Step 1 — Eliminate Ego and Bias

Find 2–3 people in your life to tell you, you are wrong — this is the advice of Emperor Taizong, founder of the Tang Dynasty. Historians agree this was China’s most successful dynasty, often referred to as China’s golden age. Historians also credit the stability and longevity of the Tang dynasty to the leadership principles Taizong set forth. The most prolific was the concept of a “chief remonstrate”. The chief remonstrate council had full authority to tell him he was wrong. These were trusted advisors that he knew would give him an unbiased opinion and also had his best interests, and those of the empire, in mind. By surrounding yourself with people who have permission to tell you you are wrong, you can finally see where your blind spots are and overcome the ego that is hindering you and your business. Thoughtfully consider 2 to 3 people you trust that will be completely honest with you and ask them three simple questions:

· What are the characteristics of my ego?

· What are my blind spots?

· What are my biases?

Step 2 — Seek Believable Opinions

Find 2–3 people with “believability” — subject matter experts with proven histories of success, this is the advice of Ray Dalio, founder of what is considered the most successful hedge fund, Bridgewater. Believability is defined by a track record of three or more successes in a given area. Once you have your ego and bias in check through remonstration, you can clearly identify the areas of your business that you simply aren’t good at. From there, surround yourself with “believable counsel”, those whose opinions are informed by a track record of success. Seek to find among your employees and professional network a few people whom you know are good at what you aren’t good at. Hire professionals on short term contracts if needed.
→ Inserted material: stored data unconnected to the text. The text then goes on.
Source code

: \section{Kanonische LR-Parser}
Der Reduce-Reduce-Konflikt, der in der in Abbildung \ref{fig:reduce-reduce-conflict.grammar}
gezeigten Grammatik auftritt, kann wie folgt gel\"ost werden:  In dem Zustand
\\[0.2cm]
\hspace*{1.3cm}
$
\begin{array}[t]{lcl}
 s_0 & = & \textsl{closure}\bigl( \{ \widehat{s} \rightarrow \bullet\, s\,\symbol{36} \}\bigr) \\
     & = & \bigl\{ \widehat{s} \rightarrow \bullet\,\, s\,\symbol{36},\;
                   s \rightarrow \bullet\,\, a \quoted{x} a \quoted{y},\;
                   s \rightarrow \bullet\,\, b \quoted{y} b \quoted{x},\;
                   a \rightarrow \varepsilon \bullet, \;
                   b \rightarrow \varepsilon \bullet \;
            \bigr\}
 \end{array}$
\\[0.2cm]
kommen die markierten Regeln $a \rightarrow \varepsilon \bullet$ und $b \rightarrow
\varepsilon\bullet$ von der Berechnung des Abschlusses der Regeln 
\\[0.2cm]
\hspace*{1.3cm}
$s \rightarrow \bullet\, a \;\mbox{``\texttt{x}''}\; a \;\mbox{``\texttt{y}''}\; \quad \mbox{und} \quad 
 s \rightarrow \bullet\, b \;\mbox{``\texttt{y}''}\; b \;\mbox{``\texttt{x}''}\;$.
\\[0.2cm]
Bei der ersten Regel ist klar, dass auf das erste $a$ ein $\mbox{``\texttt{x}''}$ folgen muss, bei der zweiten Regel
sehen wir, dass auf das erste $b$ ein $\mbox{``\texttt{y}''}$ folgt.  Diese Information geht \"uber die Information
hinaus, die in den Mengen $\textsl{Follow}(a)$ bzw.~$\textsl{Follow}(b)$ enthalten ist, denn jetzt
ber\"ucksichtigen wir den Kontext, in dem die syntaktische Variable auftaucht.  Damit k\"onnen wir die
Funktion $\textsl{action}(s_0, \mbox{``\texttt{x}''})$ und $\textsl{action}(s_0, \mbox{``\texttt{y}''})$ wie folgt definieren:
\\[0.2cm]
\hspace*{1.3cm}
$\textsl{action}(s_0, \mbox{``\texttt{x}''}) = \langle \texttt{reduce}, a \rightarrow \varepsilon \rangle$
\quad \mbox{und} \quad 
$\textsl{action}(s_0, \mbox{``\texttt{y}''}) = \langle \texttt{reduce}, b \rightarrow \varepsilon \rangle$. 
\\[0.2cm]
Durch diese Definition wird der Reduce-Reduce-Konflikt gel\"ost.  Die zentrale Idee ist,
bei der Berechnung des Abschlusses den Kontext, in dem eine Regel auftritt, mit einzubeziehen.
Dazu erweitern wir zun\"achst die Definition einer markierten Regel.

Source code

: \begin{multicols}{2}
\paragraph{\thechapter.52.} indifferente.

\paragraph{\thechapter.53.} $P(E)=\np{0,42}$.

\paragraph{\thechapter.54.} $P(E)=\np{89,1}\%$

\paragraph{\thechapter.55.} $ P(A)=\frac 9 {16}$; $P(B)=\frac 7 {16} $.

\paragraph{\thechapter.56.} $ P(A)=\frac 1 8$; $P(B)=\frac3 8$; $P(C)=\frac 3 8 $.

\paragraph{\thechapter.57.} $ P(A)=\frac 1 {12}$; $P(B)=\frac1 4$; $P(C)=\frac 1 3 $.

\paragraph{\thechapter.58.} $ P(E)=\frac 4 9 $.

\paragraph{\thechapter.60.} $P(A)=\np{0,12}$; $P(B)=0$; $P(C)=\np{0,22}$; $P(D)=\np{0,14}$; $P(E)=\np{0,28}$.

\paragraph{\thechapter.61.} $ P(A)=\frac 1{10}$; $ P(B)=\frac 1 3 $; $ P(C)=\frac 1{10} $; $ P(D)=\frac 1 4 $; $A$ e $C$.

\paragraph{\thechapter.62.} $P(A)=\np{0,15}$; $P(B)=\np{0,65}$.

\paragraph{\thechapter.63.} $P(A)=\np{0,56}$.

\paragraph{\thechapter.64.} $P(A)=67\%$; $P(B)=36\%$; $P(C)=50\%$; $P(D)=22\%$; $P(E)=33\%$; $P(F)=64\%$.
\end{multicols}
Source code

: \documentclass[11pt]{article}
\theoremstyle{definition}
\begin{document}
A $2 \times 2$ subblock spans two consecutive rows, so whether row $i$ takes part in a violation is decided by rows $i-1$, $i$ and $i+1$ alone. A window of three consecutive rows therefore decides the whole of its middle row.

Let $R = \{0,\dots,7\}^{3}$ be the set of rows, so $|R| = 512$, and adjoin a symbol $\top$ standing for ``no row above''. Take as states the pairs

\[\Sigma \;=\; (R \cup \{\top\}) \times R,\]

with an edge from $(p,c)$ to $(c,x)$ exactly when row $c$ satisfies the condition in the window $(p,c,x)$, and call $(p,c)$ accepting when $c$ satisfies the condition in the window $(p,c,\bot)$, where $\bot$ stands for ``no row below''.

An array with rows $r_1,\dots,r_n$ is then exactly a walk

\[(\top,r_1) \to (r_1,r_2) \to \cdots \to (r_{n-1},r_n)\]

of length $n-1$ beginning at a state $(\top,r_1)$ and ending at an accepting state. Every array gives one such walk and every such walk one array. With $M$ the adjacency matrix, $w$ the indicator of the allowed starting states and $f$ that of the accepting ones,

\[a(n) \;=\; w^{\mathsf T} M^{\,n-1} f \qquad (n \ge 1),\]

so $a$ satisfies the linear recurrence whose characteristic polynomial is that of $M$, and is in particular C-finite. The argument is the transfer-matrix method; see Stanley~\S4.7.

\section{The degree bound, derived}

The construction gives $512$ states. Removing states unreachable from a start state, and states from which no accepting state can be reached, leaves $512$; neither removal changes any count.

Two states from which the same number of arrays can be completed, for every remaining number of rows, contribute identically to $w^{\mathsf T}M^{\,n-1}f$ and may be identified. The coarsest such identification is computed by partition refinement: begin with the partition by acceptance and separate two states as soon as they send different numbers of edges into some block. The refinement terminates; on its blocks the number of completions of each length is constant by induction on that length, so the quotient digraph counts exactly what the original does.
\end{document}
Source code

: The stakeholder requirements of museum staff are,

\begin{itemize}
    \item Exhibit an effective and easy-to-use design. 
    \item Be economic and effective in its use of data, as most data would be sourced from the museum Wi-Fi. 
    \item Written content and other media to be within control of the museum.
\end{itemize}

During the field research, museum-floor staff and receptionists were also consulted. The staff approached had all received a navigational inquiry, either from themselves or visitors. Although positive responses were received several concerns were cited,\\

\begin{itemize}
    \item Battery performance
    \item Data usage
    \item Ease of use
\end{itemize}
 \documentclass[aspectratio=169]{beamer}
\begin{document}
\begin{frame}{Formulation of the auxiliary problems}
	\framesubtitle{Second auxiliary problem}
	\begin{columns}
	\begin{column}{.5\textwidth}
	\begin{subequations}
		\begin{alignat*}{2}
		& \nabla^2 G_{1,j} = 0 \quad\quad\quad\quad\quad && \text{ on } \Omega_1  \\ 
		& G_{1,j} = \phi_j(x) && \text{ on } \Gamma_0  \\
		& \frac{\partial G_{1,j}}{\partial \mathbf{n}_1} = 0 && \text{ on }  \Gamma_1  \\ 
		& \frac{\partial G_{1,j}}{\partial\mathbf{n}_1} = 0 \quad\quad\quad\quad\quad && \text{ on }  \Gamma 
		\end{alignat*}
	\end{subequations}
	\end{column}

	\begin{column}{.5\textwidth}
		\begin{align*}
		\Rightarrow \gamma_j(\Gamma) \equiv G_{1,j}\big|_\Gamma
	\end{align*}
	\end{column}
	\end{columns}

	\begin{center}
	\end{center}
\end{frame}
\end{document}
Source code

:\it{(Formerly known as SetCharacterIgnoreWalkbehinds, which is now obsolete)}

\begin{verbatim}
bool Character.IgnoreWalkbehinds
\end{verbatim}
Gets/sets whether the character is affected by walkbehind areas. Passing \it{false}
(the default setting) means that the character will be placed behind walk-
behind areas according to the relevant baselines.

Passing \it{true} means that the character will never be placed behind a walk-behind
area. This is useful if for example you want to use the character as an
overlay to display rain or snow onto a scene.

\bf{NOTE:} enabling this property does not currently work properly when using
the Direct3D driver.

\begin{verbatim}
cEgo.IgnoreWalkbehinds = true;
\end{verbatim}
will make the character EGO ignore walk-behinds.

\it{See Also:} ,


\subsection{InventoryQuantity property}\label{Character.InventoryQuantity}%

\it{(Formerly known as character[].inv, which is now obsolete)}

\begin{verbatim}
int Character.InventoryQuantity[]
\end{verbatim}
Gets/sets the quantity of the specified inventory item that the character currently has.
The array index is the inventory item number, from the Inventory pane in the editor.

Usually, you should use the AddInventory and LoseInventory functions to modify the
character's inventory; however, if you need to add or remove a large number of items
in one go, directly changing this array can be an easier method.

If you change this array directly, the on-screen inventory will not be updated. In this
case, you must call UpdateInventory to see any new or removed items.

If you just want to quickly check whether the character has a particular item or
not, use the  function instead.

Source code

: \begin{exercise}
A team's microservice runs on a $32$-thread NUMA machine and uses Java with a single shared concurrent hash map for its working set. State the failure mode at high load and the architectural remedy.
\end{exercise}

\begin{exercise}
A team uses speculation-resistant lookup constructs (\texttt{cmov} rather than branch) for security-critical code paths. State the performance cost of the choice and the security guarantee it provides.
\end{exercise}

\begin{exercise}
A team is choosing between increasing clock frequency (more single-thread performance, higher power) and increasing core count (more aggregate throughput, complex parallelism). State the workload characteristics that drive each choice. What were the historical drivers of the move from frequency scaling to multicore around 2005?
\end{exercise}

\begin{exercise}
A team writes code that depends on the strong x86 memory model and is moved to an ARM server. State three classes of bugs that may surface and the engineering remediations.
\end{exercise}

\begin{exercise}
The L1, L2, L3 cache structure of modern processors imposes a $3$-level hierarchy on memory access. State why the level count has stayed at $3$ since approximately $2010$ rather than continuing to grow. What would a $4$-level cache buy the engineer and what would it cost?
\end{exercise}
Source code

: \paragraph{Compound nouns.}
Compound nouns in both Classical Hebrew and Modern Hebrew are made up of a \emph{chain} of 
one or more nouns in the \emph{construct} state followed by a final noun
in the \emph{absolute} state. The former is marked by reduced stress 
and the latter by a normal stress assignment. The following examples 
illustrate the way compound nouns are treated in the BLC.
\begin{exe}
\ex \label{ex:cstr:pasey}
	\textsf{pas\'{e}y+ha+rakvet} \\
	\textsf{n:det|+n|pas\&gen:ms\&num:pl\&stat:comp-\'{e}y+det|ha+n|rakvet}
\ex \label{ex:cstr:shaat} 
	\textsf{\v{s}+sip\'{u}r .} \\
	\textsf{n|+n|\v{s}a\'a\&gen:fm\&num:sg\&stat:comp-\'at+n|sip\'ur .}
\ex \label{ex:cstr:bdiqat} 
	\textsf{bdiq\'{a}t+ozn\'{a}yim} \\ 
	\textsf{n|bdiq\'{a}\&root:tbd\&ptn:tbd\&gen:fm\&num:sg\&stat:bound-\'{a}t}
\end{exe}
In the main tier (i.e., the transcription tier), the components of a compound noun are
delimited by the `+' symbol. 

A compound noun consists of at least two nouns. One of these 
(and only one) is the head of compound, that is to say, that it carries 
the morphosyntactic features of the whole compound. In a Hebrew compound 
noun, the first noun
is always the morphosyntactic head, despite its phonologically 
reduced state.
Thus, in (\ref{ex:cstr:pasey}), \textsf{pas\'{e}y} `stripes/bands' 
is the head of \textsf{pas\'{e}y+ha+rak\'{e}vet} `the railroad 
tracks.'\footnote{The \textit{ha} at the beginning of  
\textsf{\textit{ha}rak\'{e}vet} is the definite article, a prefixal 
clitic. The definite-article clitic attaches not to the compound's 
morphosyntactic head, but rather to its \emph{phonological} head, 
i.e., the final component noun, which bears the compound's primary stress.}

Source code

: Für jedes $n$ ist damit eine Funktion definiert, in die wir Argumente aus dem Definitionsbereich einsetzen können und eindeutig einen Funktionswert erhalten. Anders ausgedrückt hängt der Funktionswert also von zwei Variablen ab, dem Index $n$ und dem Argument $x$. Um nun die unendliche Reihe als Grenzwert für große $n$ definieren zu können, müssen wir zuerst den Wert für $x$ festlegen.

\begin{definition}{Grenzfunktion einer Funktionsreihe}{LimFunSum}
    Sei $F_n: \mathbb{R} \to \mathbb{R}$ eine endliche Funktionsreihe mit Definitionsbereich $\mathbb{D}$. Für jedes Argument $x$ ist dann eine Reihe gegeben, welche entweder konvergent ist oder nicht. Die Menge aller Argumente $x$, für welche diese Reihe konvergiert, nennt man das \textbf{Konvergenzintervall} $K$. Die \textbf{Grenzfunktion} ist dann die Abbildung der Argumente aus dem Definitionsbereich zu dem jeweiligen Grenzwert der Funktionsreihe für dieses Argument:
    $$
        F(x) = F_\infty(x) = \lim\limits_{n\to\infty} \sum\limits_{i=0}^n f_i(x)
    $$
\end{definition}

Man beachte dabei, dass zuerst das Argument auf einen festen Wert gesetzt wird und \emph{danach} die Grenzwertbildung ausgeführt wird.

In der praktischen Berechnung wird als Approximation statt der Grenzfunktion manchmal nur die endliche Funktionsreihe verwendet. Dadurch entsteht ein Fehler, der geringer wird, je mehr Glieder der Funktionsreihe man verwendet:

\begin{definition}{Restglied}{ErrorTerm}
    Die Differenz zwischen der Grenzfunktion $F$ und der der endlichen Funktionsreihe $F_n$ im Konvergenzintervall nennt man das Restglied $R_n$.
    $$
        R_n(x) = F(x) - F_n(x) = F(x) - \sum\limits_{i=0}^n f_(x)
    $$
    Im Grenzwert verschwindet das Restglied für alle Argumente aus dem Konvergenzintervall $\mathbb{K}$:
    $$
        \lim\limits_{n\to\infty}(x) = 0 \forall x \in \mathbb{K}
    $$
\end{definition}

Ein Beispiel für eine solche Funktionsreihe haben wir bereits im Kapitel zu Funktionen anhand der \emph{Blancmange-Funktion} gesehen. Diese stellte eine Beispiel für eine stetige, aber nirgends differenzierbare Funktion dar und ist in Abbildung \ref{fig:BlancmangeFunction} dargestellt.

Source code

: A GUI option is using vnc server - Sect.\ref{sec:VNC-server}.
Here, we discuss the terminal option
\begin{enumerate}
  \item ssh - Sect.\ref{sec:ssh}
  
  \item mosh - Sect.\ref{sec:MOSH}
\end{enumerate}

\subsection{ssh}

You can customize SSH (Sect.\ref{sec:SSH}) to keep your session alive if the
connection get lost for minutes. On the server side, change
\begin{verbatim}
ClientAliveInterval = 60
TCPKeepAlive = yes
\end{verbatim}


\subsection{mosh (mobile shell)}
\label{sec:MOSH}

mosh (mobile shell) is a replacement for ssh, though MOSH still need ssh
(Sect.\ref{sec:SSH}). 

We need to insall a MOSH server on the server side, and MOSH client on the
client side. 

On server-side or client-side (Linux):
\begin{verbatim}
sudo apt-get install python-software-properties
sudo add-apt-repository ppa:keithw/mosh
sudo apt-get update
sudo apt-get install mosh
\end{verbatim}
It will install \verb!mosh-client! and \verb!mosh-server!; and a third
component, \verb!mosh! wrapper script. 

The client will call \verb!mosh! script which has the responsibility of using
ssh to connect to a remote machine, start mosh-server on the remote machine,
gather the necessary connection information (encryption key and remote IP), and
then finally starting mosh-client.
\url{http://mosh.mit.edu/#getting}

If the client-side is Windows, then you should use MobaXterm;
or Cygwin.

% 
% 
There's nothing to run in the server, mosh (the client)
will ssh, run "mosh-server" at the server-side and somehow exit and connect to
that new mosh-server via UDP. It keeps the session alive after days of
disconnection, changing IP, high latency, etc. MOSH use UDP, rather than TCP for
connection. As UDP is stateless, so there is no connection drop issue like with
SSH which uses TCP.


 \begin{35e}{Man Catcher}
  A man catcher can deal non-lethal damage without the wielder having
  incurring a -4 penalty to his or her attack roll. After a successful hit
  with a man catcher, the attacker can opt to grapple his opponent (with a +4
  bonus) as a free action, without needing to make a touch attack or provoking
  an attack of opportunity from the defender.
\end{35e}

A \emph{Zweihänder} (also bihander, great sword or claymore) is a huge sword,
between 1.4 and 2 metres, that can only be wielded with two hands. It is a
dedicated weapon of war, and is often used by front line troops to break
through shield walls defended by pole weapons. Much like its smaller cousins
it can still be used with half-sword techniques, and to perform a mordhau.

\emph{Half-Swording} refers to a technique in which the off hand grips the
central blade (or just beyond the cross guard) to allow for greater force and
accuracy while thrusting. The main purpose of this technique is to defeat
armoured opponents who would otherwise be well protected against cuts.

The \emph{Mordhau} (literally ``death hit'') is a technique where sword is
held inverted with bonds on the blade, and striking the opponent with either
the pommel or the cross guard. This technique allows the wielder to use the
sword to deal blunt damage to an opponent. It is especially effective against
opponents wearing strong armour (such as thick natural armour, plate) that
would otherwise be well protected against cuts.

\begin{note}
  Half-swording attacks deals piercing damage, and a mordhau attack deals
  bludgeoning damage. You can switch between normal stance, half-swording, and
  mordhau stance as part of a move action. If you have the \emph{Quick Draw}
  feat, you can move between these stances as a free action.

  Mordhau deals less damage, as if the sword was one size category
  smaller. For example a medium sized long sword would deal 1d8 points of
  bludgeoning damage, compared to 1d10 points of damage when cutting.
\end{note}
Step 3 — Drive to Solutions, not friends… Consider an enemy or two

According to The Second Law of Power in Robert Green’s “48 Laws of Power”, you should never put too much trust in friends, but instead, learn how to use your enemies. Once you have your ego in check, and opinions from believable people, it is time to drive to a solution. As you narrow down to a solution, it can be very tempting to ask for feedback from people who like you. However research suggests that friends will almost certainly not tell you the truth you need to hear about your solution out of fear of hurting your feelings. Conversely, they may not be able to provide an unbiased view of your solution because of their own positive personal favorable bias towards you. In both cases, you run the risk of reintroducing bias back into your decision making process, causing you to choose the wrong solution.

While probably most of your counsel of advisers will be friendly people, it doesn’t hurt to enlist a few former enemies. Former enemies, especially ones where you are now on good terms, are often the most honest and unbiased people in your life. Former enemies will tell you like it is when you present your solution to them. If you choose to enlist former enemies, be sure to have a thick skin and realize their purpose in your life: it is not to make you feel good… It is to make you successful. There may be a lot of noise in what a former enemy may say to you, but there is always a truth signal. Work hard to find that signal.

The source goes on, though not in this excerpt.